(Beginning of Dataset records)
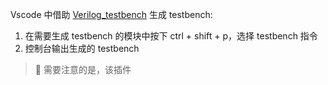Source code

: Vscode 中借助 [Verilog_testbench](https://marketplace.visualstudio.com/items?itemName=Truecrab.verilog-testbench-instance) 生成 testbench:
1. 在需要生成 testbench 的模块中按下 ctrl + shift + p，选择 testbench 指令
2. 控制台输出生成的 testbench

> 👿 需要注意的是，该插件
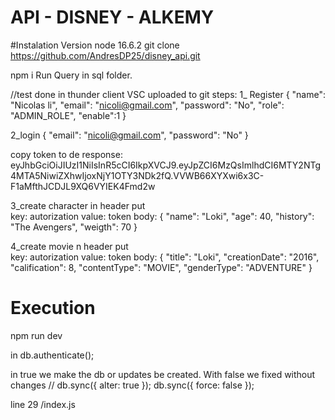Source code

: # API - DISNEY - ALKEMY

#Instalation
Version node 16.6.2
git clone https://github.com/AndresDP25/disney_api.git

npm i
Run Query in sql folder.

//test done in thunder client VSC uploaded to git
steps:
1\_ Register
{
"name": "Nicolas li",
"email": "nicoli@gmail.com",
"password": "No",
"role": "ADMIN_ROLE",
"enable":1
}

2_login
{
"email": "nicoli@gmail.com",
"password": "No"
}

copy token to de response: eyJhbGciOiJIUzI1NiIsInR5cCI6IkpXVCJ9.eyJpZCI6MzQsImlhdCI6MTY2NTg4MTA5NiwiZXhwIjoxNjY1OTY3NDk2fQ.VVWB66XYXwi6x3C-F1aMfthJCDJL9XQ6VYIEK4Fmd2w

3_create character
in header put  
key: autorization value: token
body: {
"name": "Loki",
"age": 40,
"history": "The Avengers",
"weigth": 70
}

4_create movie
n header put  
key: autorization value: token
body:
{
"title": "Loki",
"creationDate": "2016",
"calification": 8,
"contentType": "MOVIE",
"genderType": "ADVENTURE"
}

# Execution

npm run dev

in db.authenticate();

in true we make the db or updates be created. With false we fixed without changes
// db.sync({ alter: true });
db.sync({ force: false });

line 29 /index.js
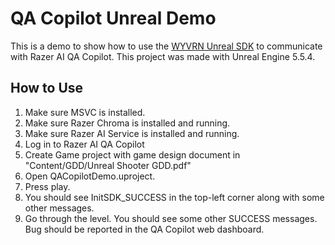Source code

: # QA Copilot Unreal Demo

This is a demo to show how to use the [WYVRN Unreal SDK](https://github.com/WyvrnOfficial/Unreal_WyvrnSDK/tree/UNICODE_WITHOUT_DLL) to communicate with Razer AI QA Copilot. This project was made with Unreal Engine 5.5.4.

## How to Use

1. Make sure MSVC is installed. 
2. Make sure Razer Chroma is installed and running.
3. Make sure Razer AI Service is installed and running.
4. Log in to Razer AI QA Copilot
5. Create Game project with game design document in "Content/GDD/Unreal Shooter GDD.pdf"
4. Open QACopilotDemo.uproject.
5. Press play.
6. You should see InitSDK_SUCCESS in the top-left corner along with some other messages.
7. Go through the level. You should see some other SUCCESS messages. Bug should be reported in the QA Copilot web dashboard.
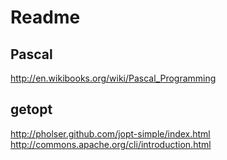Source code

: # Readme

## Pascal

http://en.wikibooks.org/wiki/Pascal_Programming

## getopt
http://pholser.github.com/jopt-simple/index.html
http://commons.apache.org/cli/introduction.html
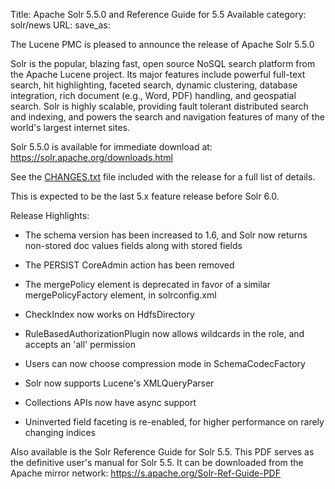 Title: Apache Solr 5.5.0 and Reference Guide for 5.5 Available
category: solr/news
URL: 
save_as: 

The Lucene PMC is pleased to announce the release of Apache Solr 5.5.0

Solr is the popular, blazing fast, open source NoSQL search platform
from the Apache Lucene project. Its major features include powerful
full-text search, hit highlighting, faceted search, dynamic
clustering, database integration, rich document (e.g., Word, PDF)
handling, and geospatial search. Solr is highly scalable, providing
fault tolerant distributed search and indexing, and powers the search
and navigation features of many of the world's largest internet sites.

Solr 5.5.0 is available for immediate download at:
<https://solr.apache.org/downloads.html>

See the [CHANGES.txt](/solr/5_5_0/changes/Changes.html)
file included with the release for a full list of details.

This is expected to be the last 5.x feature release before Solr 6.0.

Release Highlights:

* The schema version has been increased to 1.6, and Solr now returns non-stored doc values fields along with stored fields

* The PERSIST CoreAdmin action has been removed

* The mergePolicy element is deprecated in favor of a similar mergePolicyFactory element, in solrconfig.xml

* CheckIndex now works on HdfsDirectory

* RuleBasedAuthorizationPlugin now allows wildcards in the role, and accepts an 'all' permission

* Users can now choose compression mode in SchemaCodecFactory

* Solr now supports Lucene's XMLQueryParser

* Collections APIs now have async support

* Uninverted field faceting is re-enabled, for higher performance on rarely changing indices

Also available is the Solr Reference Guide for Solr 5.5. This PDF serves as the definitive user's manual for Solr 5.5. It can be downloaded from the Apache mirror network: <https://s.apache.org/Solr-Ref-Guide-PDF>

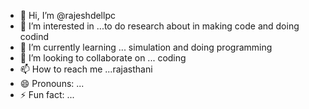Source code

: - 👋 Hi, I’m @rajeshdellpc
- 👀 I’m interested in ...to do research about in making code and doing codind
- 🌱 I’m currently learning ... simulation and doing programming
- 💞️ I’m looking to collaborate on ... coding
- 📫 How to reach me ...rajasthani
- 😄 Pronouns: ...
- ⚡ Fun fact: ...

<!---
rajeshdellpc/rajeshdellpc is a ✨ special ✨ repository because its `README.md` (this file) appears on your GitHub profile.
You can click the Preview link to take a look at your changes.
--->
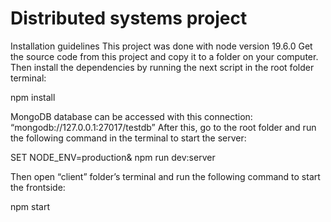 # Distributed systems project

Installation guidelines
This project was done with node version 19.6.0
Get the source code from this project and copy it to a folder on your computer.
Then install the dependencies by running the next script in the root folder terminal:

npm install
 
MongoDB database can be accessed with this connection:
“mongodb://127.0.0.1:27017/testdb”
After this, go to the root folder and run the following command in the terminal to start the server:

SET NODE_ENV=production& npm run dev:server

Then open “client” folder’s terminal and run the following command to start the frontside:

npm start
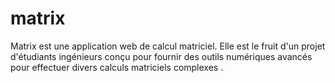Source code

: # matrix
Matrix est une application web de calcul matriciel. Elle  est le fruit d'un projet d'étudiants ingénieurs conçu pour fournir des outils numériques avancés pour effectuer divers calculs matriciels complexes .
(End of Dataset records)
Exercise:
Copy the listing word for word, excluding its pictures.

Exercise solution:
Source code

: Vscode 中借助 [Verilog_testbench](https://marketplace.visualstudio.com/items?itemName=Truecrab.verilog-testbench-instance) 生成 testbench:
1. 在需要生成 testbench 的模块中按下 ctrl + shift + p，选择 testbench 指令
2. 控制台输出生成的 testbench

> 👿 需要注意的是，该插件
Source code

: # API - DISNEY - ALKEMY

#Instalation
Version node 16.6.2
git clone https://github.com/AndresDP25/disney_api.git

npm i
Run Query in sql folder.

//test done in thunder client VSC uploaded to git
steps:
1\_ Register
{
"name": "Nicolas li",
"email": "nicoli@gmail.com",
"password": "No",
"role": "ADMIN_ROLE",
"enable":1
}

2_login
{
"email": "nicoli@gmail.com",
"password": "No"
}

copy token to de response: eyJhbGciOiJIUzI1NiIsInR5cCI6IkpXVCJ9.eyJpZCI6MzQsImlhdCI6MTY2NTg4MTA5NiwiZXhwIjoxNjY1OTY3NDk2fQ.VVWB66XYXwi6x3C-F1aMfthJCDJL9XQ6VYIEK4Fmd2w

3_create character
in header put  
key: autorization value: token
body: {
"name": "Loki",
"age": 40,
"history": "The Avengers",
"weigth": 70
}

4_create movie
n header put  
key: autorization value: token
body:
{
"title": "Loki",
"creationDate": "2016",
"calification": 8,
"contentType": "MOVIE",
"genderType": "ADVENTURE"
}

# Execution

npm run dev

in db.authenticate();

in true we make the db or updates be created. With false we fixed without changes
// db.sync({ alter: true });
db.sync({ force: false });

line 29 /index.js
Source code

: # QA Copilot Unreal Demo

This is a demo to show how to use the [WYVRN Unreal SDK](https://github.com/WyvrnOfficial/Unreal_WyvrnSDK/tree/UNICODE_WITHOUT_DLL) to communicate with Razer AI QA Copilot. This project was made with Unreal Engine 5.5.4.

## How to Use

1. Make sure MSVC is installed. 
2. Make sure Razer Chroma is installed and running.
3. Make sure Razer AI Service is installed and running.
4. Log in to Razer AI QA Copilot
5. Create Game project with game design document in "Content/GDD/Unreal Shooter GDD.pdf"
4. Open QACopilotDemo.uproject.
5. Press play.
6. You should see InitSDK_SUCCESS in the top-left corner along with some other messages.
7. Go through the level. You should see some other SUCCESS messages. Bug should be reported in the QA Copilot web dashboard.
Source code

: # Readme

## Pascal

http://en.wikibooks.org/wiki/Pascal_Programming

## getopt
http://pholser.github.com/jopt-simple/index.html
http://commons.apache.org/cli/introduction.html
 Title: Apache Solr 5.5.0 and Reference Guide for 5.5 Available
category: solr/news
URL: 
save_as: 

The Lucene PMC is pleased to announce the release of Apache Solr 5.5.0

Solr is the popular, blazing fast, open source NoSQL search platform
from the Apache Lucene project. Its major features include powerful
full-text search, hit highlighting, faceted search, dynamic
clustering, database integration, rich document (e.g., Word, PDF)
handling, and geospatial search. Solr is highly scalable, providing
fault tolerant distributed search and indexing, and powers the search
and navigation features of many of the world's largest internet sites.

Solr 5.5.0 is available for immediate download at:
<https://solr.apache.org/downloads.html>

See the [CHANGES.txt](/solr/5_5_0/changes/Changes.html)
file included with the release for a full list of details.

This is expected to be the last 5.x feature release before Solr 6.0.

Release Highlights:

* The schema version has been increased to 1.6, and Solr now returns non-stored doc values fields along with stored fields

* The PERSIST CoreAdmin action has been removed

* The mergePolicy element is deprecated in favor of a similar mergePolicyFactory element, in solrconfig.xml

* CheckIndex now works on HdfsDirectory

* RuleBasedAuthorizationPlugin now allows wildcards in the role, and accepts an 'all' permission

* Users can now choose compression mode in SchemaCodecFactory

* Solr now supports Lucene's XMLQueryParser

* Collections APIs now have async support

* Uninverted field faceting is re-enabled, for higher performance on rarely changing indices

Also available is the Solr Reference Guide for Solr 5.5. This PDF serves as the definitive user's manual for Solr 5.5. It can be downloaded from the Apache mirror network: <https://s.apache.org/Solr-Ref-Guide-PDF>

Source code

: - 👋 Hi, I’m @rajeshdellpc
- 👀 I’m interested in ...to do research about in making code and doing codind
- 🌱 I’m currently learning ... simulation and doing programming
- 💞️ I’m looking to collaborate on ... coding
- 📫 How to reach me ...rajasthani
- 😄 Pronouns: ...
- ⚡ Fun fact: ...

<!---
rajeshdellpc/rajeshdellpc is a ✨ special ✨ repository because its `README.md` (this file) appears on your GitHub profile.
You can click the Preview link to take a look at your changes.
--->
 # Distributed systems project

Installation guidelines
This project was done with node version 19.6.0
Get the source code from this project and copy it to a folder on your computer.
Then install the dependencies by running the next script in the root folder terminal:

npm install
 
MongoDB database can be accessed with this connection:
“mongodb://127.0.0.1:27017/testdb”
After this, go to the root folder and run the following command in the terminal to start the server:

SET NODE_ENV=production& npm run dev:server

Then open “client” folder’s terminal and run the following command to start the frontside:

npm start
Source code

: # matrix
Matrix est une application web de calcul matriciel. Elle  est le fruit d'un projet d'étudiants ingénieurs conçu pour fournir des outils numériques avancés pour effectuer divers calculs matriciels complexes .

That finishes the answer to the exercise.